Persad-Bissessar’s regional tour of righteous indignation was striking in its confidence. She disparaged fellow CARICOM leaders who declined to parrot Washington’s position on Venezuela, lent her voice to labelling Cuba a state sponsor of terrorism — a designation that serves American geopolitical interests far more than Caribbean ones — and cast herself as the responsible grown-up in a room full of sovereigntists she seemed to regard as naive. The optics were those of a leader with her affairs in order, one secure enough at home to lecture her neighbours on hemispheric alignment. The reality, as Trinidad and Tobago has now been forced to confess twice in five weeks, is rather different. The country has returned to a State of Public Emergency as of March 3rd, 2026 — barely a month after the last one expired on January 31st. The National Security Council’s own briefings speak of mass shootings, escalating gang reprisals, and credible intelligence of planned attacks on police officers, prison officers, and members of the legal services. This is not a crime wave that materialized overnight. It is the harvest of neglect — of a state that had more energy for policing CARICOM’s ideological borders than securing its own streets. The warning Persad-Bissessar issued to gang members — that law-abiding citizens were “fed up” — rings hollow when it is her government’s watch that has brought the country to this pass a second time in as many months. One does not get credit for extinguishing fires one failed to prevent.
Across the water in Guyana, the emergency wears a different face but carries the same stench of leadership prioritising image over integrity. President Ali has similarly wrapped himself in the convenient warmth of Washington’s approval, positioning Guyana as the responsible, investment-friendly, diplomatically pliant partner the region should emulate. And yet the Leader of the Opposition has, through a series of documented public reports, laid bare a landscape of pervasive corruption that the state’s own investigative and oversight institutions seem constitutionally incapable of addressing — not because they lack the mandate, but because those institutions have been captured.
Systematically. Deliberately. The bodies tasked with investigating financial crimes, with auditing public accounts, with holding executive power to account, have been so thoroughly subordinated to the presidency that they function less as checks and more as ornamental fixtures. That is not governance. That is state capture — and state capture of that magnitude, one that normalises the haemorrhaging of a nation’s oil wealth before the ink is dry on the contracts, is its own kind of emergency. It simply does not require a gazette notice to declare it.

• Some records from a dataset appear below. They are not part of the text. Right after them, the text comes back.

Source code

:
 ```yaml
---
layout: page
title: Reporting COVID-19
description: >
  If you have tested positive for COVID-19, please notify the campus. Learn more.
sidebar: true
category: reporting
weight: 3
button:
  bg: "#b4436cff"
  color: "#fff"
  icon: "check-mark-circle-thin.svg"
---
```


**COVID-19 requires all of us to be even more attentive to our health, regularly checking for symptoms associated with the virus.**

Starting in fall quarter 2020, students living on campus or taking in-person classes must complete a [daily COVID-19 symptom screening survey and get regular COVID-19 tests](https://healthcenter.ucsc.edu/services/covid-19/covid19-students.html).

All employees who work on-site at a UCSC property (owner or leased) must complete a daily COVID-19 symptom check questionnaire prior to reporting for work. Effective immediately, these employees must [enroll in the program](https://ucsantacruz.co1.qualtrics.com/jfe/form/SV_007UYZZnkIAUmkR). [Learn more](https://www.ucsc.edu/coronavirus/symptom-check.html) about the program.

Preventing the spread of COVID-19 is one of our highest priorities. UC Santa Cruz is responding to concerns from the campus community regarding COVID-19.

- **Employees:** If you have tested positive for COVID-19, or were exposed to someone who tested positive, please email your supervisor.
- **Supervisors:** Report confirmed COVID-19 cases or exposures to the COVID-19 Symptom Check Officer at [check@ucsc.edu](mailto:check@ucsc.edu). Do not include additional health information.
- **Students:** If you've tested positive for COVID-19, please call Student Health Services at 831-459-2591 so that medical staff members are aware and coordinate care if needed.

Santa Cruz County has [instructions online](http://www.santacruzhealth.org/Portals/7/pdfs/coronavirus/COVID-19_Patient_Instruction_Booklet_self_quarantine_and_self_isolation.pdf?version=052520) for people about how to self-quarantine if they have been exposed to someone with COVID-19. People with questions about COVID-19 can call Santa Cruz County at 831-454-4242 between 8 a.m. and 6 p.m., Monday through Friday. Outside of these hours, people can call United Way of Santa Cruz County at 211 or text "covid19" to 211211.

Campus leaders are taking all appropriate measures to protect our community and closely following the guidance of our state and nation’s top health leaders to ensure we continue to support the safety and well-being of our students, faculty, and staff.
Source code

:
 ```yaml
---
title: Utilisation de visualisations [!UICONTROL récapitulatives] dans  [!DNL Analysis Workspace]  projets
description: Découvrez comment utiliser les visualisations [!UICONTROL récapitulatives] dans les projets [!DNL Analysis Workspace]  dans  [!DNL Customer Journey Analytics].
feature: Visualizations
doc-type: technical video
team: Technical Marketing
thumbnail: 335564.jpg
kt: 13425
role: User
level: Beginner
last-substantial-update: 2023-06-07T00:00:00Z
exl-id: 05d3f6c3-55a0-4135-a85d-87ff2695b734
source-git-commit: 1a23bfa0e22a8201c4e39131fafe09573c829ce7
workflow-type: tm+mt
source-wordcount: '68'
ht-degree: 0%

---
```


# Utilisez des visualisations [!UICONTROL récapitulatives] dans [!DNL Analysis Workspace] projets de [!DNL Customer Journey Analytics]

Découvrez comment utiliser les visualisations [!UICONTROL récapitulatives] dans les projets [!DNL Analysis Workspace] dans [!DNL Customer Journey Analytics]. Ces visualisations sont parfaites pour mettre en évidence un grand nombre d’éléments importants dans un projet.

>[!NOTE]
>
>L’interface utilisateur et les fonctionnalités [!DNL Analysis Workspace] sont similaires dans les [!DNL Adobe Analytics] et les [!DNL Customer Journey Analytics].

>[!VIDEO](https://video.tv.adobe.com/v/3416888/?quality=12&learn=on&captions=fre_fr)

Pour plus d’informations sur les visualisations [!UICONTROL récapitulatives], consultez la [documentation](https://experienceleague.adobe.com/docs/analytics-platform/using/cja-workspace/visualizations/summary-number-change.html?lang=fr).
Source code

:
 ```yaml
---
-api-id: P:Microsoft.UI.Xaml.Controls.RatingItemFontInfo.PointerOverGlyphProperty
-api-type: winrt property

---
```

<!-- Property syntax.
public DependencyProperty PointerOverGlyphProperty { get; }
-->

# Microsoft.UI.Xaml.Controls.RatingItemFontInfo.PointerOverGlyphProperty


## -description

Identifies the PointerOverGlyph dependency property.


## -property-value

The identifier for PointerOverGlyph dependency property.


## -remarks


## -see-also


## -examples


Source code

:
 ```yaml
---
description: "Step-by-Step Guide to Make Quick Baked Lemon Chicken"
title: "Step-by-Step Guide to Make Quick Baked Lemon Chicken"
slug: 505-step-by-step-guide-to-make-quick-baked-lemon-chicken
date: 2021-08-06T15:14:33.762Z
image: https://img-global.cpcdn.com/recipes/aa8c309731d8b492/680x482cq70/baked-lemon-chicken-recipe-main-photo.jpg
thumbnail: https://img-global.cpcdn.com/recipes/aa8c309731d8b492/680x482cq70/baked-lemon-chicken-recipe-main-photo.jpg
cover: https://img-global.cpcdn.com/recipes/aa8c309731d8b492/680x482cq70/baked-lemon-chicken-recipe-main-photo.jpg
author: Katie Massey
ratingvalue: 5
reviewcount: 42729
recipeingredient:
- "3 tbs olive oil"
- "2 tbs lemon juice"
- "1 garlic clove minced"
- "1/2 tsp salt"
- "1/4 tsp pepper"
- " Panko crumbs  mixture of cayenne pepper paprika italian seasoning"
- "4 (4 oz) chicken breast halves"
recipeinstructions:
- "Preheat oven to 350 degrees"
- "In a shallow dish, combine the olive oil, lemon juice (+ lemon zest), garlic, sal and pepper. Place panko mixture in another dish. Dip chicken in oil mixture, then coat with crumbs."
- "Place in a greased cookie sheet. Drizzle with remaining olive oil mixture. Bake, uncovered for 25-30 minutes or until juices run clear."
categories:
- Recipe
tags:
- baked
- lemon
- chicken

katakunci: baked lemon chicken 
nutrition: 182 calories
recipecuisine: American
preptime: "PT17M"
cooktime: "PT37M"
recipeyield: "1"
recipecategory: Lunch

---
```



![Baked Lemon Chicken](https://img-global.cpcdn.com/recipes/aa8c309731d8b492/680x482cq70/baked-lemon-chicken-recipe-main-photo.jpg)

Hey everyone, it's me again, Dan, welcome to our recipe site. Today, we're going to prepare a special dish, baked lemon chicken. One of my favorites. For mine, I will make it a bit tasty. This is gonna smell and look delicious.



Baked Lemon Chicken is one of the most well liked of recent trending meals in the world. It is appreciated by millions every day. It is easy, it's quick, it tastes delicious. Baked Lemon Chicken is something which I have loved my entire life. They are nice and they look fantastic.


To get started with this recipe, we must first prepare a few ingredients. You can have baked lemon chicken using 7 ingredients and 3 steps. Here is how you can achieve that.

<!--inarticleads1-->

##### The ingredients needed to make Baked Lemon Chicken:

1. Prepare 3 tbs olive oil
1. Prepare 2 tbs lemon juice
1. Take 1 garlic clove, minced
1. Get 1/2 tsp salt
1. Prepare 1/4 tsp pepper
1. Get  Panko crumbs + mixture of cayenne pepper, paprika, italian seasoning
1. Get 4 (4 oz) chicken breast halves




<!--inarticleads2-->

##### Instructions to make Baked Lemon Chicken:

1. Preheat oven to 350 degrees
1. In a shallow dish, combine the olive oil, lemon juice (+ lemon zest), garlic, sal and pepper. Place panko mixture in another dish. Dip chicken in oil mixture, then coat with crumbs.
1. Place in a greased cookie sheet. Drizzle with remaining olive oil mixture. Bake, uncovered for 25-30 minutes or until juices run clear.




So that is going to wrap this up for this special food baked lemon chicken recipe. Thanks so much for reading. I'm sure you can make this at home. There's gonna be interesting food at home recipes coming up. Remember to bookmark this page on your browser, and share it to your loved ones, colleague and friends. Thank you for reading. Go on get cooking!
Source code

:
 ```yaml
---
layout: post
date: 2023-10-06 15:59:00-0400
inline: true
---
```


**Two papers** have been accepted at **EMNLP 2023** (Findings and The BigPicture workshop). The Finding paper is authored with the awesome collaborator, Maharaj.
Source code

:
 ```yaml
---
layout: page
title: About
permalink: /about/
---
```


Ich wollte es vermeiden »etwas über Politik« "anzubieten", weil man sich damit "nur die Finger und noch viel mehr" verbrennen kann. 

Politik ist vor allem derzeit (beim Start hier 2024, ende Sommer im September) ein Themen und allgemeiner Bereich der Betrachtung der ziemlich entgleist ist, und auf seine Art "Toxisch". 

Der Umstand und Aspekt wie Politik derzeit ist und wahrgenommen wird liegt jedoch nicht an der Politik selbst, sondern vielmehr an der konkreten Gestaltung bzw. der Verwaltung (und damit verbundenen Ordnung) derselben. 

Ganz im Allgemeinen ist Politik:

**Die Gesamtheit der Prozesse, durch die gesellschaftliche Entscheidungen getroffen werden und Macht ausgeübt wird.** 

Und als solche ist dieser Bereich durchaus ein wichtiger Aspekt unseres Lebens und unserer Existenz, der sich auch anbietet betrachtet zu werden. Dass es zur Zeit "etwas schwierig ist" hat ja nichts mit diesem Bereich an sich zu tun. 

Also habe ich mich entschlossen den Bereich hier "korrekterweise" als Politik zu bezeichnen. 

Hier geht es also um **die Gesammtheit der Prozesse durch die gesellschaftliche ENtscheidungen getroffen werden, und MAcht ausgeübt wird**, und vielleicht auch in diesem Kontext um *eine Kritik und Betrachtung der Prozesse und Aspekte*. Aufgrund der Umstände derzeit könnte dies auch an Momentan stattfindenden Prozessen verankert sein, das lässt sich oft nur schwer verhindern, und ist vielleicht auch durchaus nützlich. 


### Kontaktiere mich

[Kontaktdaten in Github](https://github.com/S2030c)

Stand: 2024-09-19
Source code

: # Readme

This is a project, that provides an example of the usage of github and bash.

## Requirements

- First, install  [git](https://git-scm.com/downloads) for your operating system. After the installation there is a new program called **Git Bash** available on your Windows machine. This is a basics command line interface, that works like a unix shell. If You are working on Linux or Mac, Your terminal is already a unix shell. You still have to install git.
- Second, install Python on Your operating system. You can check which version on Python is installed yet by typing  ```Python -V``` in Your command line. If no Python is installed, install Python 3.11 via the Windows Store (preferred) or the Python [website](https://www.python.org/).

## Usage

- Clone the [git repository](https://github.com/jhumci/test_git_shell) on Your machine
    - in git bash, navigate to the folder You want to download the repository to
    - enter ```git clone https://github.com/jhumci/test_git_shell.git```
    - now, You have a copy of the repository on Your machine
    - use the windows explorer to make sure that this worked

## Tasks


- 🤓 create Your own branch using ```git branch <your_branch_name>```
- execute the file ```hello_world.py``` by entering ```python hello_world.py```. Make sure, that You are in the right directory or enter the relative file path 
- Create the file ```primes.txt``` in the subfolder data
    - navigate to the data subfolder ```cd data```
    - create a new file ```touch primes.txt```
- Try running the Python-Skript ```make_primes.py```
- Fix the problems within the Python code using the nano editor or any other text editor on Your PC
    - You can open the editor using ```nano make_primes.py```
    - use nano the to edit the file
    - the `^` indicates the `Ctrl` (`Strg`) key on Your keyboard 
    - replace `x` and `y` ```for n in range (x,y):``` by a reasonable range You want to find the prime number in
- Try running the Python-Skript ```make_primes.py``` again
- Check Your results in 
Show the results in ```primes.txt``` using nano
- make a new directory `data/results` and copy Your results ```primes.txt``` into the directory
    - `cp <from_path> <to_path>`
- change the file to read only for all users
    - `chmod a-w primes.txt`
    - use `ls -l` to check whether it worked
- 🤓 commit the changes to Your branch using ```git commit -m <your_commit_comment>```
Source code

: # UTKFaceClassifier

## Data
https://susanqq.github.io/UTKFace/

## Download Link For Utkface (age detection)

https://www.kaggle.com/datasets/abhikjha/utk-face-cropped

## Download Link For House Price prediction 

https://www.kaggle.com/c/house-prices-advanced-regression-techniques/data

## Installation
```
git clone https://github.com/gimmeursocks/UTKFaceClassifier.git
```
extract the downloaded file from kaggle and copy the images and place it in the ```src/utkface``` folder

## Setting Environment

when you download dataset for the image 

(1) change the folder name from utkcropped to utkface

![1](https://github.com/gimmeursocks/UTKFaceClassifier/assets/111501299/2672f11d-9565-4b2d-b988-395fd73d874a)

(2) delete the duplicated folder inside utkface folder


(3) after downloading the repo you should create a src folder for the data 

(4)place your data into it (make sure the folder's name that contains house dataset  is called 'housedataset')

What unites these two leaders, beyond geography and ambition, is a fundamental confusion between alignment and leadership. Proximity to Trump’s orbit does not transform a Prime Minister or President into a statesman. It does not clean streets, reduce murders, or return stolen public funds. The citizens of Port of Spain who wake to gang violence are not consoled by their government’s position on Cuba. The Guyanese taxpayer whose national patrimony leaks through corrupted procurement is not enriched by their President’s warm reception in Washington. In both cases, the performance of regional relevance has substituted for the hard, unglamorous work of accountable governance.
Caribbean leaders would do well to remember that their primary audience is not in Washington or Mar-a-Lago. It sits in the communities they were elected to serve — communities that are, with increasing impatience, tallying the distance between what their leaders proclaim on the international stage and what they deliver at home. That distance, in both Trinidad and Tobago and Guyana, has become unconscionable. No amount of geopolitical theatre will close it.